## Problem description
Filter the material below down to the lines containing the word "pzabbix".

[[ Dataset excerpts open ]]

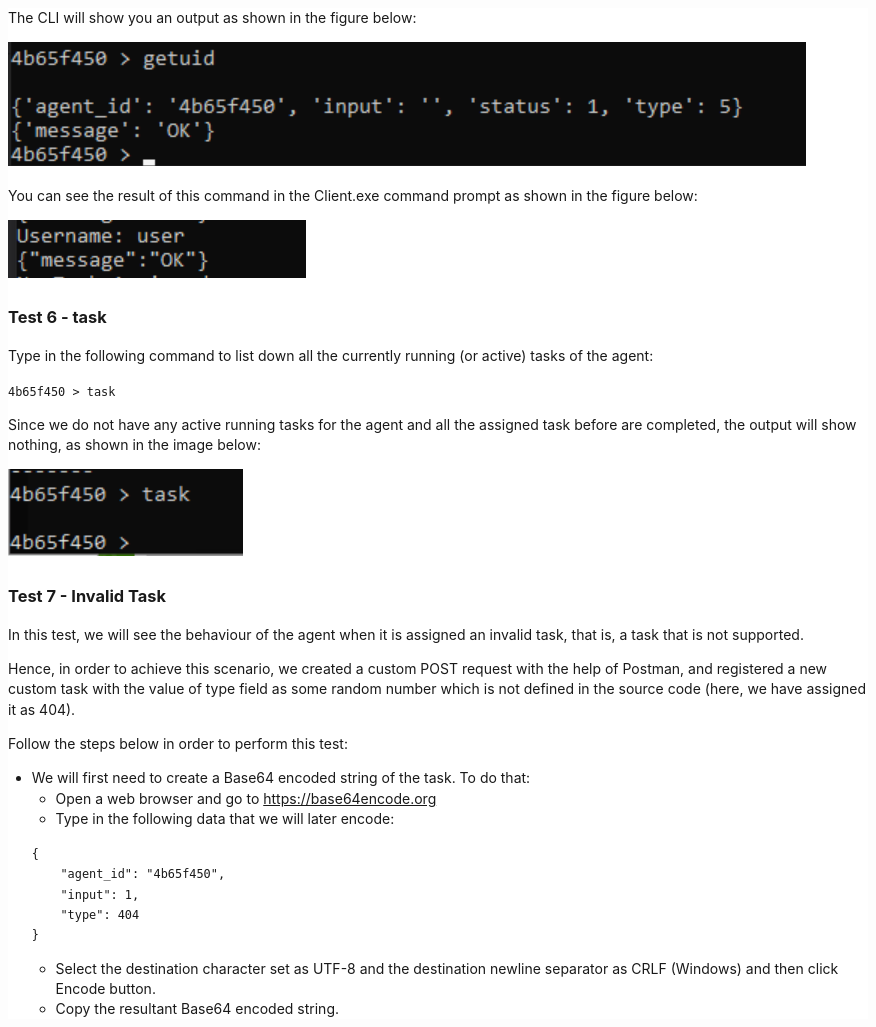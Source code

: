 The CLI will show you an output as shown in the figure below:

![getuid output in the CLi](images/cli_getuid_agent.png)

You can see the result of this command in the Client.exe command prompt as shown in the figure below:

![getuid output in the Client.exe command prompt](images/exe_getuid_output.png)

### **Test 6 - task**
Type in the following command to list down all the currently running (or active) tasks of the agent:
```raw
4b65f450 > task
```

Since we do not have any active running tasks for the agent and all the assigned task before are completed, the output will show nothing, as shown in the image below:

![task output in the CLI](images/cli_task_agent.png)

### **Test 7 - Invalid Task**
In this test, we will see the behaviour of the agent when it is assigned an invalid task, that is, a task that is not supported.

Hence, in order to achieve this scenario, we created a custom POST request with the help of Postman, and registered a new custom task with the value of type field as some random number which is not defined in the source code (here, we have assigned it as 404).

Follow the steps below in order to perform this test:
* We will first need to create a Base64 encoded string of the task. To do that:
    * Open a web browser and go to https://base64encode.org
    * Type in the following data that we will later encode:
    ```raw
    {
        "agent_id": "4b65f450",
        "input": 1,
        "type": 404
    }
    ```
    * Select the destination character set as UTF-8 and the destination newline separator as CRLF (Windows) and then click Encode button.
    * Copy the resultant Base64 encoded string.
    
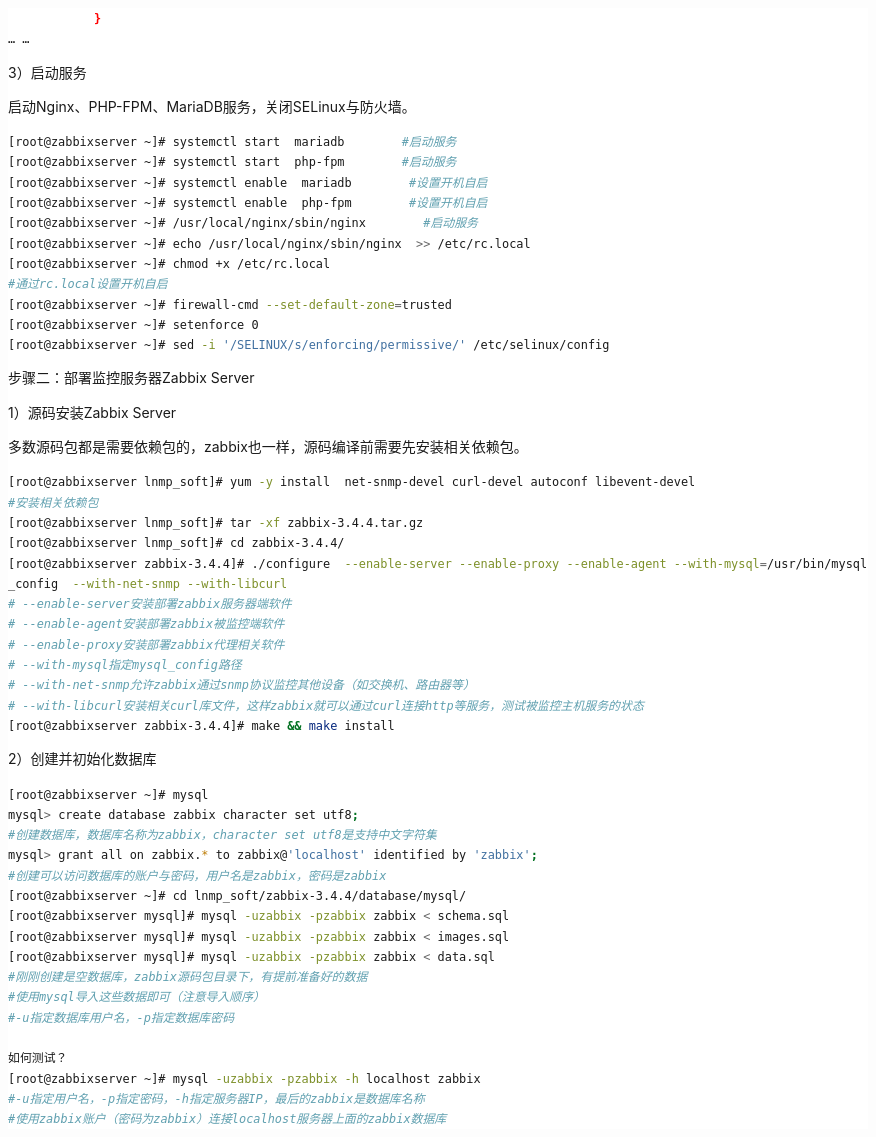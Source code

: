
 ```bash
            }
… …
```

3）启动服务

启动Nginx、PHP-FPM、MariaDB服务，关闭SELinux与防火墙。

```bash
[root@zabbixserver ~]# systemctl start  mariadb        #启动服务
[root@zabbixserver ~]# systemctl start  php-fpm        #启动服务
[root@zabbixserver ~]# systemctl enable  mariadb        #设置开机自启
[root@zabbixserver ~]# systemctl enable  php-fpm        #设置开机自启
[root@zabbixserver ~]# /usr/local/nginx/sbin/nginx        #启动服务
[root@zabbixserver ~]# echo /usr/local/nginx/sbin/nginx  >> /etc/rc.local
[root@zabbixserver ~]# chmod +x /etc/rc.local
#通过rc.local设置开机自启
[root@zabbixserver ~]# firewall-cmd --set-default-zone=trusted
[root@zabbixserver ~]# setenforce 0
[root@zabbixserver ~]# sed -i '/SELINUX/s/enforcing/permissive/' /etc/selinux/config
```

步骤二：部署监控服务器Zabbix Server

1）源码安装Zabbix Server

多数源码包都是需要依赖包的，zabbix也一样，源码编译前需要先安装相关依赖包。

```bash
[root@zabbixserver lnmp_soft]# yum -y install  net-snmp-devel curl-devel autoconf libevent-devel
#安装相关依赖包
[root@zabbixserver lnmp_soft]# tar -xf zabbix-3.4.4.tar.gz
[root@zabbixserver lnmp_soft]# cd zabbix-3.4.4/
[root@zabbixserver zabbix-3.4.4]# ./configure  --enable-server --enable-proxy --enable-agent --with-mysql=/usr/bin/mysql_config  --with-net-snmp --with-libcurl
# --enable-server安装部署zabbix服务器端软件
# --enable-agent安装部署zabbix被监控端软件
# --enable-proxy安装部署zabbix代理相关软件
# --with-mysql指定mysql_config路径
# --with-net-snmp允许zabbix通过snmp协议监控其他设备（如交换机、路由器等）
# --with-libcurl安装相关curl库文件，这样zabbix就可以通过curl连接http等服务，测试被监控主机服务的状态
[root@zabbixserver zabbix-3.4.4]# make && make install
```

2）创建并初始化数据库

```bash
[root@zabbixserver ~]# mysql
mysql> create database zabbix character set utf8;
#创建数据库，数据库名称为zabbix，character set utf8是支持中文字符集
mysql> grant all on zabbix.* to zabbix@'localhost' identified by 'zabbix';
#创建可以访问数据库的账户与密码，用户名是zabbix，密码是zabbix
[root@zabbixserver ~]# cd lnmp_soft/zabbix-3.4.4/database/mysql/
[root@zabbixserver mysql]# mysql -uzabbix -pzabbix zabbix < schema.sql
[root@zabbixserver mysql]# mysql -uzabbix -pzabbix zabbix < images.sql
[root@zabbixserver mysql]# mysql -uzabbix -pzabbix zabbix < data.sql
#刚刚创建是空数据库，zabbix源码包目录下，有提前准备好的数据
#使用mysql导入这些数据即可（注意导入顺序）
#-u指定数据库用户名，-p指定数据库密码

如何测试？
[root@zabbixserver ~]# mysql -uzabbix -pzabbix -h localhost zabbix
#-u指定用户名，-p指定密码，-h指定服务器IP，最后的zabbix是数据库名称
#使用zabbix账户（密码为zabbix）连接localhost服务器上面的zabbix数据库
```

[[ Dataset excerpts closed ]]

## Answer to the problem
[root@zabbixserver mysql]# mysql -uzabbix -pzabbix zabbix < schema.sql
[root@zabbixserver mysql]# mysql -uzabbix -pzabbix zabbix < images.sql
[root@zabbixserver mysql]# mysql -uzabbix -pzabbix zabbix < data.sql
[root@zabbixserver ~]# mysql -uzabbix -pzabbix -h localhost zabbix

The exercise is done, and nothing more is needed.